Start of DATA FOR ANALYSIS
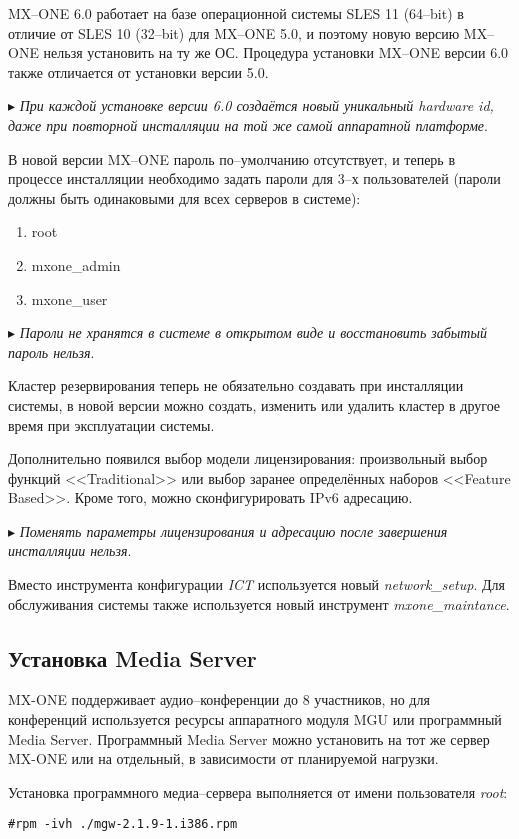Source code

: MX--ONE 6.0 работает на базе операционной системы SLES 11 (64--bit) в отличие от SLES 10 (32--bit) для MX--ONE 5.0, и поэтому новую версию MX--ONE нельзя установить на ту же ОС. Процедура установки MX--ONE версии 6.0 также отличается от установки версии 5.0.

$\blacktriangleright$ {\em При каждой установке версии 6.0 создаётся новый уникальный {\em hardware id}, даже при повторной инсталляции на той же самой аппаратной платформе}.

В новой версии MX--ONE пароль по--умолчанию отсутствует, и теперь в процессе инсталляции необходимо задать пароли для 3--х пользователей (пароли должны быть одинаковыми для всех серверов в системе):
\begin{enumerate}
	\item root
	\item mxone\_admin
	\item mxone\_user
\end{enumerate}

$\blacktriangleright$ {\em Пароли не хранятся в системе в открытом виде и восстановить забытый пароль нельзя}.

Кластер резервирования теперь не обязательно создавать при инсталляции системы, в новой версии можно создать, изменить или удалить кластер в другое время при эксплуатации системы.

Дополнительно появился выбор модели лицензирования: произвольный выбор функций <<Traditional>> или выбор заранее определённых наборов <<Feature Based>>. Кроме того, можно сконфигурировать IPv6 адресацию.

$\blacktriangleright$ {\em Поменять параметры лицензирования и адресацию после завершения инсталляции нельзя}.

Вместо инструмента конфигурации {\em ICT} используется новый {\em network\_setup}. Для обслуживания системы также используется новый инструмент {\em mxone\_maintance}. 

\subsection{Установка Media Server}

MX-ONE поддерживает аудио--конференции до 8 участников, но для конференций используется ресурсы аппаратного модуля MGU или программный Media Server. Программный Media Server можно установить на тот же сервер MX-ONE или на отдельный, в зависимости от планируемой нагрузки.

Установка программного медиа--сервера выполняется от имени пользователя {\em root}:
\begin{lstlisting}
#rpm -ivh ./mgw-2.1.9-1.i386.rpm
\end{lstlisting}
End of DATA FOR ANALYSIS
Your reply should be the lines of the records from the start through the line with "Поменять параметры лицензирования", copied word for word, pictures omitted.

Source code

: MX--ONE 6.0 работает на базе операционной системы SLES 11 (64--bit) в отличие от SLES 10 (32--bit) для MX--ONE 5.0, и поэтому новую версию MX--ONE нельзя установить на ту же ОС. Процедура установки MX--ONE версии 6.0 также отличается от установки версии 5.0.

$\blacktriangleright$ {\em При каждой установке версии 6.0 создаётся новый уникальный {\em hardware id}, даже при повторной инсталляции на той же самой аппаратной платформе}.

В новой версии MX--ONE пароль по--умолчанию отсутствует, и теперь в процессе инсталляции необходимо задать пароли для 3--х пользователей (пароли должны быть одинаковыми для всех серверов в системе):
\begin{enumerate}
	\item root
	\item mxone\_admin
	\item mxone\_user
\end{enumerate}

$\blacktriangleright$ {\em Пароли не хранятся в системе в открытом виде и восстановить забытый пароль нельзя}.

Кластер резервирования теперь не обязательно создавать при инсталляции системы, в новой версии можно создать, изменить или удалить кластер в другое время при эксплуатации системы.

Дополнительно появился выбор модели лицензирования: произвольный выбор функций <<Traditional>> или выбор заранее определённых наборов <<Feature Based>>. Кроме того, можно сконфигурировать IPv6 адресацию.

$\blacktriangleright$ {\em Поменять параметры лицензирования и адресацию после завершения инсталляции нельзя}.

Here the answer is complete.